What the task requires: Every line of the records below that holds the word "file" should be copied out.

Provided records Start Marker

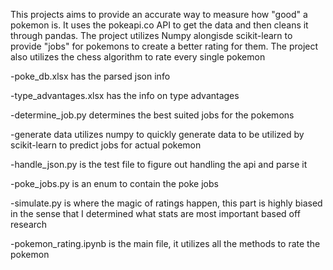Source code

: This projects aims to provide an accurate way to measure how "good" a pokemon is. It uses the pokeapi.co API to get the data and then cleans it through pandas. The project utilizes Numpy alongisde scikit-learn to provide "jobs" for pokemons to create a better rating for them. The project also utilizes the chess algorithm to rate every single pokemon

-poke_db.xlsx has the parsed json info

-type_advantages.xlsx has the info on type advantages

-determine_job.py determines the best suited jobs for the pokemons

-generate data utilizes numpy to quickly generate data to be utilized by scikit-learn to predict jobs for actual pokemon

-handle_json.py is the test file to figure out handling the api and parse it

-poke_jobs.py is an enum to contain the poke jobs

-simulate.py is where the magic of ratings happen, this part is highly biased in the sense that I determined what stats are most important based off research

-pokemon_rating.ipynb is the main file, it utilizes all the methods to rate the pokemon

Provided records End Marker

Finished task:
-handle_json.py is the test file to figure out handling the api and parse it
-pokemon_rating.ipynb is the main file, it utilizes all the methods to rate the pokemon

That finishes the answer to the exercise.